Tube current varies a lot.
At given current, chassis B+ does not vary so much.
The main error would be wall-voltage, which you can check apart from the amp.
And this isn't precision time-keeping. A 10% change of wall suggests maybe a 10% change of tube current, but a 30% change in the brightness of your room lamps and a 3:1 change in their average Life. You probably "know" your wall-voltage within 10%, otherwise you are whining about dim lamps or constant lamp replacement.
A current-tap is mostly what you need.
Tip-jacks go back before the earliest radios, and were generally accepted as "safe" for decades.

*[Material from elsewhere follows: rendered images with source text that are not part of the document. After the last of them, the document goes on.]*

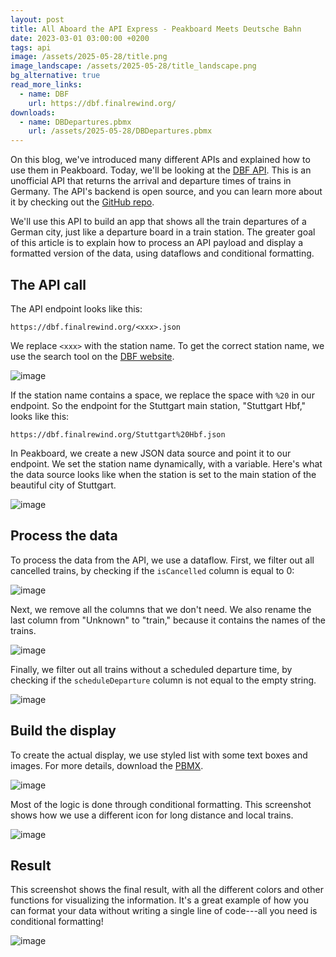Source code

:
 ```yaml
---
layout: post
title: All Aboard the API Express - Peakboard Meets Deutsche Bahn
date: 2023-03-01 03:00:00 +0200
tags: api
image: /assets/2025-05-28/title.png
image_landscape: /assets/2025-05-28/title_landscape.png
bg_alternative: true
read_more_links:
  - name: DBF
    url: https://dbf.finalrewind.org/
downloads:
  - name: DBDepartures.pbmx
    url: /assets/2025-05-28/DBDepartures.pbmx
---
```

On this blog, we've introduced many different APIs and explained how to use them in Peakboard. Today, we'll be looking at the [DBF API](https://dbf.finalrewind.org). This is an unofficial API that returns the arrival and departure times of trains in Germany. The API's backend is open source, and you can learn more about it by checking out the [GitHub repo](https://github.com/derf/db-fakedisplay).

We'll use this API to build an app that shows all the train departures of a German city, just like a departure board in a train station. The greater goal of this article is to explain how to process an API payload and display a formatted version of the data, using dataflows and conditional formatting.

## The API call

The API endpoint looks like this:
```url
https://dbf.finalrewind.org/<xxx>.json
```
We replace `<xxx>` with the station name. To get the correct station name, we use the search tool on the [DBF website](https://dbf.finalrewind.org/).

![image](/assets/2025-05-28/010.png)

If the station name contains a space, we replace the space with `%20` in our endpoint. So the endpoint for the Stuttgart main station, "Stuttgart Hbf," looks like this:
```url
https://dbf.finalrewind.org/Stuttgart%20Hbf.json
```

In Peakboard, we create a new JSON data source and point it to our endpoint. We set the station name dynamically, with a variable. Here's what the data source looks like when the station is set to the main station of the beautiful city of Stuttgart.

![image](/assets/2025-05-28/020.png)

## Process the data

To process the data from the API, we use a dataflow. First, we filter out all cancelled trains, by checking if the `isCancelled` column is equal to 0:

![image](/assets/2025-05-28/030.png)

Next, we remove all the columns that we don't need. We also rename the last column from "Unknown" to "train," because it contains the names of the trains.

![image](/assets/2025-05-28/040.png)

Finally, we filter out all trains without a scheduled departure time, by checking if the `scheduleDeparture` column is not equal to the empty string.

![image](/assets/2025-05-28/050.png)

## Build the display

To create the actual display, we use styled list with some text boxes and images. For more details, download the [PBMX](/assets/2025-05-28/DBDepartures.pbmx).

![image](/assets/2025-05-28/060.png)

Most of the logic is done through conditional formatting. This screenshot shows how we use a different icon for long distance and local trains.

![image](/assets/2025-05-28/070.png)

## Result

This screenshot shows the final result, with all the different colors and other functions for visualizing the information. It's a great example of how you can format your data without writing a single line of code---all you need is conditional formatting!

![image](/assets/2025-05-28/080.png)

I notice that in the last 20 years meters have switched over to a more-safe design which eliminates the bare probe in the hole (and possible finger-touch). That does not change the issue of electricity coming OUT of the jack, but tip-jack requires the kid to find a paper-clip, and once the kid starts putting paperclips in holes he'll find a lot more trouble than one amplifier. (Note that modern US wall-outlets have shutters, supposedly for less dead children.)
It is NOT necessary to bring full B+ to a test point. In fact it's probably reckless. Aside from shock, a careless meter connection could put a dead-short on the amplifier power supply, ouch.
Use a Voltage-Divider. 1Meg (0.5W) and 1K is 1000:1. The worst-case voltage in any sane guitar-amp will be under 1V at the test point. Put your DMM on "mV" and then overlook the "m" when taking a reading. Meter-loading with a 10Meg (even 1Meg) DMM is negligible (0.1%). (The cheapest sort of $9 needle-meters will not work well this way.)
> I've worked on plenty of electronics equipment that has lot's of high voltage test points available for use by QUALIFIED PERSONNEL ONLY!
Yes; but also behind the airport fence inside a nominally locked or check-pointed building. A G-amp may be in a room full of drunks or a house with kids.